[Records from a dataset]
##########

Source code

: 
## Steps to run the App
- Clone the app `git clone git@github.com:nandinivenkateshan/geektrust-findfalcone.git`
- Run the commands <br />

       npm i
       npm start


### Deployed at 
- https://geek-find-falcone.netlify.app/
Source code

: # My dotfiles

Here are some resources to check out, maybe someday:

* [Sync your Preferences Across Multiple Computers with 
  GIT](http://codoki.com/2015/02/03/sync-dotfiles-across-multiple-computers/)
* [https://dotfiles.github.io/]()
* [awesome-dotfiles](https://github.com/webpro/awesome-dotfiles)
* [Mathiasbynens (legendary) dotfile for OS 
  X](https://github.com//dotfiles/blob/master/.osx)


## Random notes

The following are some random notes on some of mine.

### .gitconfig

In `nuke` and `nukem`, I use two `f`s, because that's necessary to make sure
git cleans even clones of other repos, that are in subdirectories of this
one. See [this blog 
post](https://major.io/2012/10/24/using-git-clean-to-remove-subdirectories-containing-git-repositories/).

##########

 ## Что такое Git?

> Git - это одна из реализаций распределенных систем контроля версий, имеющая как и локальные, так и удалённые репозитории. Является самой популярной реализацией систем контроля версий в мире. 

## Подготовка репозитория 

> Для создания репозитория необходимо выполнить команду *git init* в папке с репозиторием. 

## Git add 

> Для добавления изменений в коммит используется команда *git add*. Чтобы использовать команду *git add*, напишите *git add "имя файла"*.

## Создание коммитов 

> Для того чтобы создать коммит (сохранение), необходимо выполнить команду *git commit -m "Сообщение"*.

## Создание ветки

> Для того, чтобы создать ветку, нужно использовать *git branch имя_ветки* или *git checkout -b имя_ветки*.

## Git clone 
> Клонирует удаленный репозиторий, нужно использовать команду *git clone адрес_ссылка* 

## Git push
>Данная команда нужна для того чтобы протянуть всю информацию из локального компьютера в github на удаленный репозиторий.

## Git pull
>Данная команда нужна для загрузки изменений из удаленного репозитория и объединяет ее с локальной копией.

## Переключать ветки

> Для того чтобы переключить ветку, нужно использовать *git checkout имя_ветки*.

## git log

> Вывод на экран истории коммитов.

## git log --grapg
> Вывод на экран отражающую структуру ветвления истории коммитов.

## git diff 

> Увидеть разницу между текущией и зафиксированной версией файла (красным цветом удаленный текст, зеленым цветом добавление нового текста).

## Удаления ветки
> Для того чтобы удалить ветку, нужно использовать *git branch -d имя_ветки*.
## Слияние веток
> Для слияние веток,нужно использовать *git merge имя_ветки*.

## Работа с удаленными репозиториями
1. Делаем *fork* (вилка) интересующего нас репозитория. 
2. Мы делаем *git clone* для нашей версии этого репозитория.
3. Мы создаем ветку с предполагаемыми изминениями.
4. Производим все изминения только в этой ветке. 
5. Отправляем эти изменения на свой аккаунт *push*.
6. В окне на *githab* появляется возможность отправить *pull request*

##########

Would you please copy exactly the part of the entries above that begins at the line containing "checkout -b имя_ветки*." and ends at the line containing "## git diff", both lines included?

### RESULT BELOW
> Для того, чтобы создать ветку, нужно использовать *git branch имя_ветки* или *git checkout -b имя_ветки*.

## Git clone 
> Клонирует удаленный репозиторий, нужно использовать команду *git clone адрес_ссылка* 

## Git push
>Данная команда нужна для того чтобы протянуть всю информацию из локального компьютера в github на удаленный репозиторий.

## Git pull
>Данная команда нужна для загрузки изменений из удаленного репозитория и объединяет ее с локальной копией.

## Переключать ветки

> Для того чтобы переключить ветку, нужно использовать *git checkout имя_ветки*.

## git log

> Вывод на экран истории коммитов.

## git log --grapg
> Вывод на экран отражающую структуру ветвления истории коммитов.

## git diff 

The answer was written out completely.